Extracting table from pdf to excel using pdfplumber

Introduction

Extracting tables from PDFs is essential when valuable data is locked in an uneditable format, preventing easy analysis and reporting. Using pdfplumber simplifies this process by offering precise control over complex layouts, ensuring accurate extraction of tabular data. Its seamless integration with pandas allows the data to be converted into Excel, making it easier to clean, manipulate, and analyze.

Libraries to import

import pdfplumber
import pandas as pd

Importing pdf file

pdf_path = 'sample_data.pdf'

Data Description

This is a sample data contains recorded automobile land speed records, including notable achievements such as speeds from early races in 1898 and 1904, up to more recent attempts to break the 800 mph barrier, all governed by the Federation International de L’Automobile (FIA).

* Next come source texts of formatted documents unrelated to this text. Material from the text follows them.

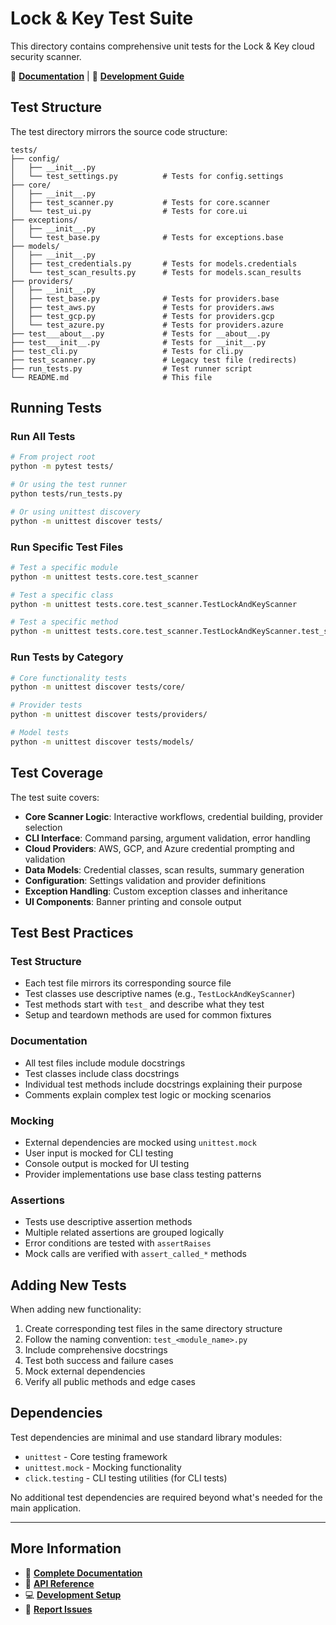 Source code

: # Lock & Key Test Suite

This directory contains comprehensive unit tests for the Lock & Key cloud security scanner.

📖 **[Documentation](https://thewintershadow.github.io/lock-and-key/)** | 🧪 **[Development Guide](https://thewintershadow.github.io/lock-and-key/development.html)**

## Test Structure

The test directory mirrors the source code structure:

```
tests/
├── config/
│   ├── __init__.py
│   └── test_settings.py          # Tests for config.settings
├── core/
│   ├── __init__.py
│   ├── test_scanner.py           # Tests for core.scanner
│   └── test_ui.py                # Tests for core.ui
├── exceptions/
│   ├── __init__.py
│   └── test_base.py              # Tests for exceptions.base
├── models/
│   ├── __init__.py
│   ├── test_credentials.py       # Tests for models.credentials
│   └── test_scan_results.py      # Tests for models.scan_results
├── providers/
│   ├── __init__.py
│   ├── test_base.py              # Tests for providers.base
│   ├── test_aws.py               # Tests for providers.aws
│   ├── test_gcp.py               # Tests for providers.gcp
│   └── test_azure.py             # Tests for providers.azure
├── test___about__.py             # Tests for __about__.py
├── test___init__.py              # Tests for __init__.py
├── test_cli.py                   # Tests for cli.py
├── test_scanner.py               # Legacy test file (redirects)
├── run_tests.py                  # Test runner script
└── README.md                     # This file
```

## Running Tests

### Run All Tests
```bash
# From project root
python -m pytest tests/

# Or using the test runner
python tests/run_tests.py

# Or using unittest discovery
python -m unittest discover tests/
```

### Run Specific Test Files
```bash
# Test a specific module
python -m unittest tests.core.test_scanner

# Test a specific class
python -m unittest tests.core.test_scanner.TestLockAndKeyScanner

# Test a specific method
python -m unittest tests.core.test_scanner.TestLockAndKeyScanner.test_scanner_initialization
```

### Run Tests by Category
```bash
# Core functionality tests
python -m unittest discover tests/core/

# Provider tests
python -m unittest discover tests/providers/

# Model tests  
python -m unittest discover tests/models/
```

## Test Coverage

The test suite covers:

- **Core Scanner Logic**: Interactive workflows, credential building, provider selection
- **CLI Interface**: Command parsing, argument validation, error handling
- **Cloud Providers**: AWS, GCP, and Azure credential prompting and validation
- **Data Models**: Credential classes, scan results, summary generation
- **Configuration**: Settings validation and provider definitions
- **Exception Handling**: Custom exception classes and inheritance
- **UI Components**: Banner printing and console output

## Test Best Practices

### Test Structure
- Each test file mirrors its corresponding source file
- Test classes use descriptive names (e.g., `TestLockAndKeyScanner`)
- Test methods start with `test_` and describe what they test
- Setup and teardown methods are used for common fixtures

### Documentation
- All test files include module docstrings
- Test classes include class docstrings
- Individual test methods include docstrings explaining their purpose
- Comments explain complex test logic or mocking scenarios

### Mocking
- External dependencies are mocked using `unittest.mock`
- User input is mocked for CLI testing
- Console output is mocked for UI testing
- Provider implementations use base class testing patterns

### Assertions
- Tests use descriptive assertion methods
- Multiple related assertions are grouped logically
- Error conditions are tested with `assertRaises`
- Mock calls are verified with `assert_called_*` methods

## Adding New Tests

When adding new functionality:

1. Create corresponding test files in the same directory structure
2. Follow the naming convention: `test_<module_name>.py`
3. Include comprehensive docstrings
4. Test both success and failure cases
5. Mock external dependencies
6. Verify all public methods and edge cases

## Dependencies

Test dependencies are minimal and use standard library modules:
- `unittest` - Core testing framework
- `unittest.mock` - Mocking functionality
- `click.testing` - CLI testing utilities (for CLI tests)

No additional test dependencies are required beyond what's needed for the main application.

---

## More Information

- 📖 **[Complete Documentation](https://thewintershadow.github.io/lock-and-key/)**
- 🚀 **[API Reference](https://thewintershadow.github.io/lock-and-key/api.html)**
- 💻 **[Development Setup](https://thewintershadow.github.io/lock-and-key/development.html)**
- 🐛 **[Report Issues](https://github.com/TheWinterShadow/lock-and-key/issues)**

Below is a screenshot of page 2, where the table from the PDF is displayed.

Extracting pdf table in python DataFrame

Initialization and Opening the PDF File:

  • The Data=[] initializes an empty list called Data to store the extracted table data

  • This line opens the PDF file using pdfplumber. The with statement ensures that the file is properly closed after processing.

Data=[]
with pdfplumber.open(pdf_path) as pdf:

Accessing a Specific Page:

  • This retrieves the second page of the PDF (page indexing starts at 0) where the table is located.
page = pdf.pages[1]  

Extracting the Table:

  • This line uses extract_table() to extract the table data from the page. The table variable now contains the table’s data, where the first element is the header and the rest are rows.
table = page.extract_table()

Separating Header and Rows:

header=table[0]
rows=table[1:] 
    

Here, header stores the first row of the table, which contains column names, while rows stores the remaining rows of data.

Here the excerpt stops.